Denis
Garoli
*a,
Dario
Mosconi
b,
Ermanno
Miele
a,
Nicolò
Maccaferri
a,
Matteo
Ardini
a,
Giorgia
Giovannini
a,
Michele
Dipalo
a,
Stefano
Agnoli
b and
Francesco
De Angelis
*a
aIstituto Italiano di Tecnologia, Via Morego 30, 16163 Genova, Italy. E-mail: denis.garoli@iit.it; francesco.deangelis@iit.it
bDipartimento di Chimica, Università degli Studi di Padova, Via Marzolo 1, 35131 Padova, Italy
First published on 4th September 2018
Here, we propose an easy and robust strategy for the versatile preparation of hybrid plasmonic nanopores by means of controlled deposition of single flakes of MoS2 directly on top of metallic holes. The device is realized on silicon nitride membranes and can be further refined by TEM or FIB milling to achieve the passing of molecules or nanometric particles through a pore. Importantly, we show that the plasmonic enhancement provided by the nanohole is strongly accumulated in the 2D nanopore, thus representing an ideal system for single-molecule sensing and sequencing in a flow-through configuration. Here, we also demonstrate that the prepared 2D material can be decorated with metallic nanoparticles that can couple their resonance with the nanopore resonance to further enhance the electromagnetic field confinement at the nanoscale level. This method can be applied to any gold nanopore with a high level of reproducibility and parallelization; hence, it can pave the way to the next generation of solid-state nanopores with plasmonic functionalities. Moreover, the controlled/ordered integration of 2D materials on plasmonic nanostructures opens a pathway towards new investigation of the following: enhanced light emission; strong coupling from plasmonic hybrid structures; hot electron generation; and sensors in general based on 2D materials.
The preparation of a nanopore in an atomically thick layer of 2D material remains a challenging task and requires the deposition of single layers on top of a larger solid-state pore/membrane with a successive step involving a high-resolution electron beam sculpting/drilling process9 that often suffers from process variability, precluding the platform from being scalable. Moreover, to prepare a hybrid plasmonic/2D material pore, the integration of metallic nanostructures must be achieved in close proximity to the 2D material pore. The pioneering work of Nam et al.16 on a hybrid nanopore involved the use of photothermal sculpting to create a nanopore in a graphene membrane with a nearby gold nanoparticle acting as an optical antenna. In their paper, a significant enhancement in fluorescence was detected during single-molecule DNA translocation through the nanopore, highlighting the potential of hybrid systems. Here, we propose an easy and robust strategy for the versatile preparation of hybrid plasmonic nanostructures by means of controlled deposition of single- or few-layer flakes of MoS2 directly on top of metallic holes. This method can be applied to any gold nanohole (with 2D or 3D geometries, as will be demonstrated) and can pave the way to the next-generation fabrication of hybrid systems. Compared to the more frequently used graphene, MoS2 presents several advantages in nanopore applications and has been recently proposed for use in single-molecule sequencing.4,5,11 The presence of local defects (–S vacancies) on the MoS2 layer is used here to anchor the material locally on metallic nanoholes by means of chemical functionalization via dithiol molecules. Thiol conjugation of MoS2 has been explored in a few recent studies;17–19 to the best of our knowledge, this work represents the first example of a deposition method based on this process.

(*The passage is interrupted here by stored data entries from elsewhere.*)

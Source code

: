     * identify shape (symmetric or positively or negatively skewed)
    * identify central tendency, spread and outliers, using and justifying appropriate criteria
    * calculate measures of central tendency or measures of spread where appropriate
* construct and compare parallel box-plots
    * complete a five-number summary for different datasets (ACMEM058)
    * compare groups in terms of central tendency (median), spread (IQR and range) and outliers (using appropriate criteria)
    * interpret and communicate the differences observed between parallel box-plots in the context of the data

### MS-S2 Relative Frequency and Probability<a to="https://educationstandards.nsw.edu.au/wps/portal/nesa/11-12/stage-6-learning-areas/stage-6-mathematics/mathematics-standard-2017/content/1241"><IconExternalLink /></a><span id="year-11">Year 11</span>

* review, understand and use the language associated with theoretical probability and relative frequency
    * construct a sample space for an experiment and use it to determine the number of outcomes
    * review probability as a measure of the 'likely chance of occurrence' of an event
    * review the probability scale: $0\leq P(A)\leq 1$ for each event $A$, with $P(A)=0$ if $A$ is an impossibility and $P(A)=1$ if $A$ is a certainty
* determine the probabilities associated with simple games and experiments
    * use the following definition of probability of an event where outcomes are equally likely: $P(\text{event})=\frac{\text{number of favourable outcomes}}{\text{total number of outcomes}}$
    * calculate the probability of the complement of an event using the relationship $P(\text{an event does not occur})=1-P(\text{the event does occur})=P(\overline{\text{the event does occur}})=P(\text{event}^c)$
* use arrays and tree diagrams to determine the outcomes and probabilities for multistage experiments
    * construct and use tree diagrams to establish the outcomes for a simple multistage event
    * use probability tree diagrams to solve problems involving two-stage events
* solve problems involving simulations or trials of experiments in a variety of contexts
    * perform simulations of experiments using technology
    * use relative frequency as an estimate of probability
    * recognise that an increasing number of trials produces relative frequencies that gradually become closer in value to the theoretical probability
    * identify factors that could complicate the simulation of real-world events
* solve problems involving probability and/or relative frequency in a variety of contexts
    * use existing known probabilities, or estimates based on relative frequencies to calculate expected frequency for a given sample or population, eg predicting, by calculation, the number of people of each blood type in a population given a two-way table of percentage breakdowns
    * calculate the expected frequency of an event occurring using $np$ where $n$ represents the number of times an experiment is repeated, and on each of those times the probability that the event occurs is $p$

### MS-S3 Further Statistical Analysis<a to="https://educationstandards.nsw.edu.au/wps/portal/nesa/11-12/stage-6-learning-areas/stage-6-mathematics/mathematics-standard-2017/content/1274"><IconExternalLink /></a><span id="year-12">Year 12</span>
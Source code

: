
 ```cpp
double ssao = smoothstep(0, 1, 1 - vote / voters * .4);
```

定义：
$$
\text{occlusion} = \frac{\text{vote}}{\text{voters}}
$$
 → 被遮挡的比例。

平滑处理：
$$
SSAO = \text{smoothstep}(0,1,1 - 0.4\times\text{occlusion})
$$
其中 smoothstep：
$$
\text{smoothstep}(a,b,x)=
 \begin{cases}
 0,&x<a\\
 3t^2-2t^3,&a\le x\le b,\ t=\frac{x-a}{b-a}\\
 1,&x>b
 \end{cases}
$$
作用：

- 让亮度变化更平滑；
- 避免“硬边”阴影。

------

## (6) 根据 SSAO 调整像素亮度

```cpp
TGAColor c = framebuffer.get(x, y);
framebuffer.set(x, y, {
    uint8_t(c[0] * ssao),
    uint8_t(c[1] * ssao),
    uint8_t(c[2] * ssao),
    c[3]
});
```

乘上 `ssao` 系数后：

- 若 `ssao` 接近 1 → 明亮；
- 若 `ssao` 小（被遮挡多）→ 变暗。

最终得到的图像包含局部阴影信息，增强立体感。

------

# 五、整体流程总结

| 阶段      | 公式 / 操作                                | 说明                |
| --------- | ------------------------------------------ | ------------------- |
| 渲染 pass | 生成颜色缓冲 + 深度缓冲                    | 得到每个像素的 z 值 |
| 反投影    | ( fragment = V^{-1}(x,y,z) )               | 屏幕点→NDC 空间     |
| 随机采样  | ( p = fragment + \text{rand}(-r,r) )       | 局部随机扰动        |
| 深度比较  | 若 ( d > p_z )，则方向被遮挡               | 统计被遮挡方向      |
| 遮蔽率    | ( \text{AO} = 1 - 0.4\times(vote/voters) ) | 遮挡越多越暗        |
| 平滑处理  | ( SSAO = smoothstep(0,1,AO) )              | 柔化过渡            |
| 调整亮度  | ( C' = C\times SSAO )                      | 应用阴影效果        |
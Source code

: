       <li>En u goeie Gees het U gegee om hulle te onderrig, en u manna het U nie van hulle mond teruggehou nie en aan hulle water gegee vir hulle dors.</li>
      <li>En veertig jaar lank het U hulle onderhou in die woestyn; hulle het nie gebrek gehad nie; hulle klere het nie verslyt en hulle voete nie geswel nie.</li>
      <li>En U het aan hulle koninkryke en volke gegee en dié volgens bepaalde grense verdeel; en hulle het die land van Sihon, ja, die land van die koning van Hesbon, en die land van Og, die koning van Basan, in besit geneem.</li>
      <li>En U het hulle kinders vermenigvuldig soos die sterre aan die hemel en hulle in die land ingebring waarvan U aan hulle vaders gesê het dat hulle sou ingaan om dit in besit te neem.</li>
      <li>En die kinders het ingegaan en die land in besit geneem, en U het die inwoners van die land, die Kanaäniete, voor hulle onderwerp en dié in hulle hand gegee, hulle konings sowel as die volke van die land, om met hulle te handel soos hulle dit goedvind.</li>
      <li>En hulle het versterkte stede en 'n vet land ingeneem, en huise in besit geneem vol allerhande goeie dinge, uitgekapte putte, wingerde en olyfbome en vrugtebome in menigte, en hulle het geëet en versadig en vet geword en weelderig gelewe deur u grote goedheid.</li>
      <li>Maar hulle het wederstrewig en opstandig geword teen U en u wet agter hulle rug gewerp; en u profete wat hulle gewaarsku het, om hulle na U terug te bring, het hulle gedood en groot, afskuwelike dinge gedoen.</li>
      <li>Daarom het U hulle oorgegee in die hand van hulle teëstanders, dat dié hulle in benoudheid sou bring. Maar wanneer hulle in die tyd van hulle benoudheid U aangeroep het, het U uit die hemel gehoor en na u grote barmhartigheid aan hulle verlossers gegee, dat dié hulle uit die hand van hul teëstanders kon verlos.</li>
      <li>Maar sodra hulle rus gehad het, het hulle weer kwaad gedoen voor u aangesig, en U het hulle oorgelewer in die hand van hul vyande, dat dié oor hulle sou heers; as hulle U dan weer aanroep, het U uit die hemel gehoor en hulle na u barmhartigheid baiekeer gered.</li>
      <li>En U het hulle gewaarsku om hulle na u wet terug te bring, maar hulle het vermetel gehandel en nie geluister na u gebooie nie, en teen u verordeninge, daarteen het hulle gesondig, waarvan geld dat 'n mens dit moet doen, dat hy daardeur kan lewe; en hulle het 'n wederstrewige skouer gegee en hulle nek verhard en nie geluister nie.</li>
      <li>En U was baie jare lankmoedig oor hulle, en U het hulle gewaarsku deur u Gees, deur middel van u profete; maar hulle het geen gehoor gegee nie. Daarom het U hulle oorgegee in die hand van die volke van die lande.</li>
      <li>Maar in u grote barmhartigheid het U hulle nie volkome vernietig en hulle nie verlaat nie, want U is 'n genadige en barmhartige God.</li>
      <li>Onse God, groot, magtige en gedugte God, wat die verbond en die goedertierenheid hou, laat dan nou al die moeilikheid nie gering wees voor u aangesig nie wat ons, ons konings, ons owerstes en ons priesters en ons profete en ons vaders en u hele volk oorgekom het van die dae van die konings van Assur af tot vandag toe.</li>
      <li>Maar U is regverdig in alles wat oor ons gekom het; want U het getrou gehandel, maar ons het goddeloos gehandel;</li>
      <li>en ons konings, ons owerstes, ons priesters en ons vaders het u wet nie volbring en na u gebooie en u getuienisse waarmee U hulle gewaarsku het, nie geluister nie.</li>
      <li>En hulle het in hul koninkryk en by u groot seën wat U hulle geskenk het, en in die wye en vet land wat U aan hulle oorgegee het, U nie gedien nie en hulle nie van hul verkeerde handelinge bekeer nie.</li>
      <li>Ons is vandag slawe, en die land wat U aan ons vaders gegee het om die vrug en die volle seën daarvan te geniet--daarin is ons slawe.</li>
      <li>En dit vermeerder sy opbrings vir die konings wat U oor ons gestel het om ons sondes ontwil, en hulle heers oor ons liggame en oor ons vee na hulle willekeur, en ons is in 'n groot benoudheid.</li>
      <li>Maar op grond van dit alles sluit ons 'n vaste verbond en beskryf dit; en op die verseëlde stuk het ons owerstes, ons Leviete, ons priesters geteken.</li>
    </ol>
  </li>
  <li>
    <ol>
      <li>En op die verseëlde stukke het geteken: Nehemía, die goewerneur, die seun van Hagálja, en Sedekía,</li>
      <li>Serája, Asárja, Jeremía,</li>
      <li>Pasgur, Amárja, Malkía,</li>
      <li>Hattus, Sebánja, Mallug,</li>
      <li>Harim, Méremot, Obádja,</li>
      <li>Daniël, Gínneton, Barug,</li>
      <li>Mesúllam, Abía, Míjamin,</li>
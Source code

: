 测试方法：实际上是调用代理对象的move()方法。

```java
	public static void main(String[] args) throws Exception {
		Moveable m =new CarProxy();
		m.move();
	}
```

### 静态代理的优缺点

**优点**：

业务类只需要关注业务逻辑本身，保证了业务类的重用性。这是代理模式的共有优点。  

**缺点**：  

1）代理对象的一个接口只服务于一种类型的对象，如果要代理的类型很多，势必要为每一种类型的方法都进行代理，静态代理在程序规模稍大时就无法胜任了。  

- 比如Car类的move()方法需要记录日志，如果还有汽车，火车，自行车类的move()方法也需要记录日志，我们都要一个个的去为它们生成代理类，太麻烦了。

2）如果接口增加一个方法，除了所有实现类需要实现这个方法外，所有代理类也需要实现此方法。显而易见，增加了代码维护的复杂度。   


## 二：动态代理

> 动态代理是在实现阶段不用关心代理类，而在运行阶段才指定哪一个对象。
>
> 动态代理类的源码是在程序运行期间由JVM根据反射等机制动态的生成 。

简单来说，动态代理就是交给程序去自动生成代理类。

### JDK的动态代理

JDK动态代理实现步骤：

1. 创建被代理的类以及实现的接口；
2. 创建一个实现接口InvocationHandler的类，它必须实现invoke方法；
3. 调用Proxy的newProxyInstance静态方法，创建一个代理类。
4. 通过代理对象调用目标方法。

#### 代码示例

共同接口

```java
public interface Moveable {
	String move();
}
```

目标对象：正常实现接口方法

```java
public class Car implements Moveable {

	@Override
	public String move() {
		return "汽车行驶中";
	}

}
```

Next, we investigate the plasmonic properties of our archetypical 3D structure (vertical nanotubes) integrated with MoS2 flakes by means of finite element method (FEM) simulations using the RF Module in Comsol Multiphysics and taking into account the geometry that can be fabricated using our method.41,42 The phenomena that will be illustrated resemble the phenomena we expect to observe in a flat metallic pore (the other plasmonic structure fabricated here) integrated with the 2D flake (see the ESI†). The optical properties of MoS2 flakes can be simulated considering the experimental optical constants obtained by Zhang et al.43 for a single-layer MoS2 film in the spectral range of interest. First, we consider a hollow 3D antenna with optimized dimensions (height, diameter and hole radius) for field confinement at the top area at a wavelength of 633 nm. We used this antenna structure for the Raman spectroscopy test reported below (details on fabrication are reported in the ESI†). At this wavelength, it is possible to enhance the electromagnetic field at the top of our structure by almost two orders of magnitude. As shown in Fig. 2(b), the same significant field enhancement can also be obtained in the case of a hollow antenna with a monolayer of MoS2 covering the hole, as in the experiment. Note that the presence of a top MoS2 layer does not significantly change the field distribution in the region of interest. Because we are investigating the fabrication of a nanopore into a MoS2 monolayer, a 5 nm hole has been simulated as well. As seen from Fig. 2(c), the presence of such a hole in the high-index MoS2 layer on top of the plasmonic antenna induces a strong field confinement and intensity enhancement inside the nanopore (it is worth mentioning here that although the electric field intensity enhancement is higher at the edges of the nanopore, inside the latter the enhancement is above 30). Note that this high field enhancement is not achievable if no plasmonic element is present, i.e., if we consider a hollow antenna without the gold coverage, we have the field confinement and a small enhancement (by a factor of 3) inside the nanopore (see the ESI†), whereas with the gold, we increase this enhancement by at least one order of magnitude.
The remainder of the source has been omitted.